### ASSIGNMENT
Reprint each record exactly. Pictures are not reprinted.
─── DATA SHOWN ───
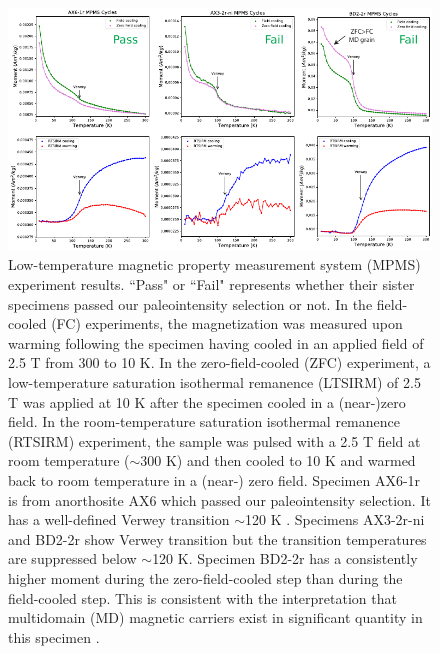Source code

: \documentclass[9pt,twoside]{pnas-new}
\begin{document}
\clearpage

\begin{figure}
\noindent\includegraphics[width=\textwidth]{MPMS.pdf}
\centering
\caption{{Low-temperature magnetic property measurement system (MPMS) experiment results. ``Pass" or ``Fail" represents whether their sister specimens passed our paleointensity selection or not. In the field-cooled (FC) experiments, the magnetization was measured upon warming following the specimen having cooled in an applied field of 2.5 T from 300 to 10 K. In the zero-field-cooled (ZFC) experiment, a low-temperature saturation isothermal remanence (LTSIRM) of 2.5 T was applied at 10 K after the specimen cooled in a (near-)zero field. In the room-temperature saturation isothermal remanence (RTSIRM) experiment, the sample was pulsed with a 2.5 T field at room temperature ($\sim$300 K) and then cooled to 10 K and warmed back to room temperature in a (near-) zero field. Specimen AX6-1r is from anorthosite AX6 which passed our paleointensity selection. It has a well-defined Verwey transition $\sim$120 K \cite{Verwey1939a}. Specimens AX3-2r-ni and BD2-2r show Verwey transition but the transition temperatures are suppressed below $\sim$120 K. Specimen BD2-2r has a consistently higher moment during the zero-field-cooled step than during the field-cooled step. This is consistent with the interpretation that multidomain (MD) magnetic carriers exist in significant quantity in this specimen \cite{Carter-Stiglitz2006a}.}}
\label{fig:MPMS}
\end{figure}

\clearpage
\end{document}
───
### ANSWER BELOW
Source code

: \documentclass[9pt,twoside]{pnas-new}
\begin{document}
\clearpage

\begin{figure}
\noindent\includegraphics[width=\textwidth]{MPMS.pdf}
\centering
\caption{{Low-temperature magnetic property measurement system (MPMS) experiment results. ``Pass" or ``Fail" represents whether their sister specimens passed our paleointensity selection or not. In the field-cooled (FC) experiments, the magnetization was measured upon warming following the specimen having cooled in an applied field of 2.5 T from 300 to 10 K. In the zero-field-cooled (ZFC) experiment, a low-temperature saturation isothermal remanence (LTSIRM) of 2.5 T was applied at 10 K after the specimen cooled in a (near-)zero field. In the room-temperature saturation isothermal remanence (RTSIRM) experiment, the sample was pulsed with a 2.5 T field at room temperature ($\sim$300 K) and then cooled to 10 K and warmed back to room temperature in a (near-) zero field. Specimen AX6-1r is from anorthosite AX6 which passed our paleointensity selection. It has a well-defined Verwey transition $\sim$120 K \cite{Verwey1939a}. Specimens AX3-2r-ni and BD2-2r show Verwey transition but the transition temperatures are suppressed below $\sim$120 K. Specimen BD2-2r has a consistently higher moment during the zero-field-cooled step than during the field-cooled step. This is consistent with the interpretation that multidomain (MD) magnetic carriers exist in significant quantity in this specimen \cite{Carter-Stiglitz2006a}.}}
\label{fig:MPMS}
\end{figure}

\clearpage
\end{document}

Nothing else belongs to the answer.